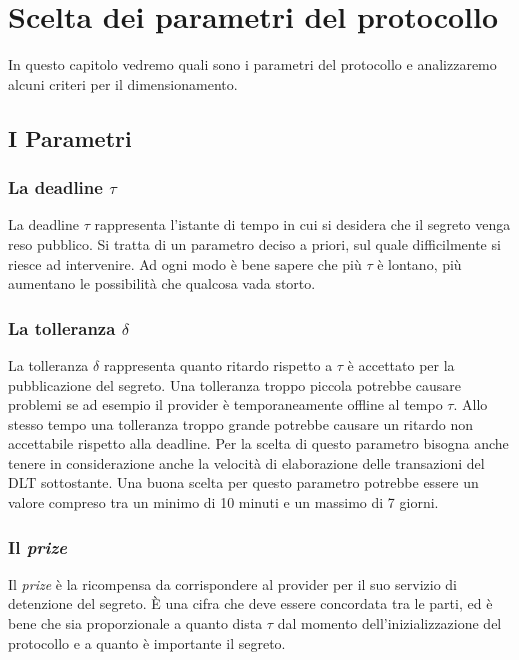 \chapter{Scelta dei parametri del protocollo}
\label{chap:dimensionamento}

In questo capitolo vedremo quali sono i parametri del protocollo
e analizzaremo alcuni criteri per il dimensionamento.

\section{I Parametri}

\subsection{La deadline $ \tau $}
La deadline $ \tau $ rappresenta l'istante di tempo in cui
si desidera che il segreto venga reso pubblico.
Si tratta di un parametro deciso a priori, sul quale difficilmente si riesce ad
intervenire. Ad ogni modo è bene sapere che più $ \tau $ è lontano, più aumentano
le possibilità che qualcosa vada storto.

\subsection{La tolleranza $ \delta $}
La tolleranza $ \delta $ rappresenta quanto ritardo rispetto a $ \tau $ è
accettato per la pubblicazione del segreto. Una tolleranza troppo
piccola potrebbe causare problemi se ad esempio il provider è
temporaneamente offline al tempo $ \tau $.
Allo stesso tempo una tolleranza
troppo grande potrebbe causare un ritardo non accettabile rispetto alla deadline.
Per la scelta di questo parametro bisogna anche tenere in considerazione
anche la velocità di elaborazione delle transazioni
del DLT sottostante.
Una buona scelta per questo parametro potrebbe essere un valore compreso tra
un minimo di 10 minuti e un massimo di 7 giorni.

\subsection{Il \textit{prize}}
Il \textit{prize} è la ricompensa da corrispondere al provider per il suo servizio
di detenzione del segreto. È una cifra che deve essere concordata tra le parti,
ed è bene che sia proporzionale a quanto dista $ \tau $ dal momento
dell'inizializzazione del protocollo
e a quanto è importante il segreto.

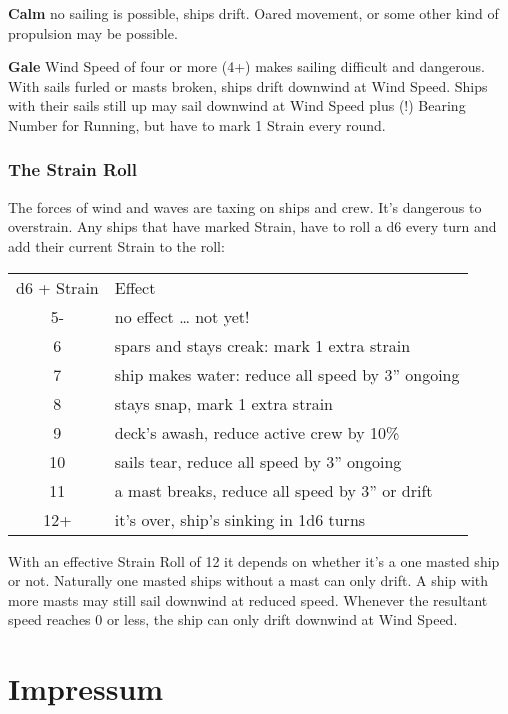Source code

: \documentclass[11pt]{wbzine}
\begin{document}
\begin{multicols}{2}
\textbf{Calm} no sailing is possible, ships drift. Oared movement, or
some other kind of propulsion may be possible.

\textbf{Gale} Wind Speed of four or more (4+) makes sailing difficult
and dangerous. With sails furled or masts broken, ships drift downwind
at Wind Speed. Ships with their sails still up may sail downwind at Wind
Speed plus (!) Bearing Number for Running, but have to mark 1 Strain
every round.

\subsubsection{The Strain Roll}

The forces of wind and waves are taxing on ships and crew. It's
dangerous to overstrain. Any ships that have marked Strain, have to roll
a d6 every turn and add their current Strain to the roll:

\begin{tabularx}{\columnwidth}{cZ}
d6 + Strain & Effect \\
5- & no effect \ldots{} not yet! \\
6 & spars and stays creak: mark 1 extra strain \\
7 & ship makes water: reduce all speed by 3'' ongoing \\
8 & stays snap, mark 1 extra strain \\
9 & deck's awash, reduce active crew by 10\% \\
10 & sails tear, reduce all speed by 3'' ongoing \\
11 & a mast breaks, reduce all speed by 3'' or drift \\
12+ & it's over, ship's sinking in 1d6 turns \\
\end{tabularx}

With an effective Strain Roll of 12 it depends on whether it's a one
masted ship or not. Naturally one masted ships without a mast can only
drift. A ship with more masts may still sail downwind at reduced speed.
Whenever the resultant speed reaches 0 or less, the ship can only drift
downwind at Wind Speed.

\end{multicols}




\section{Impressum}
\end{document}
—————
Lines from the entries that contain the string "makes" are what must be copied.

\textbf{Gale} Wind Speed of four or more (4+) makes sailing difficult
7 & ship makes water: reduce all speed by 3'' ongoing \\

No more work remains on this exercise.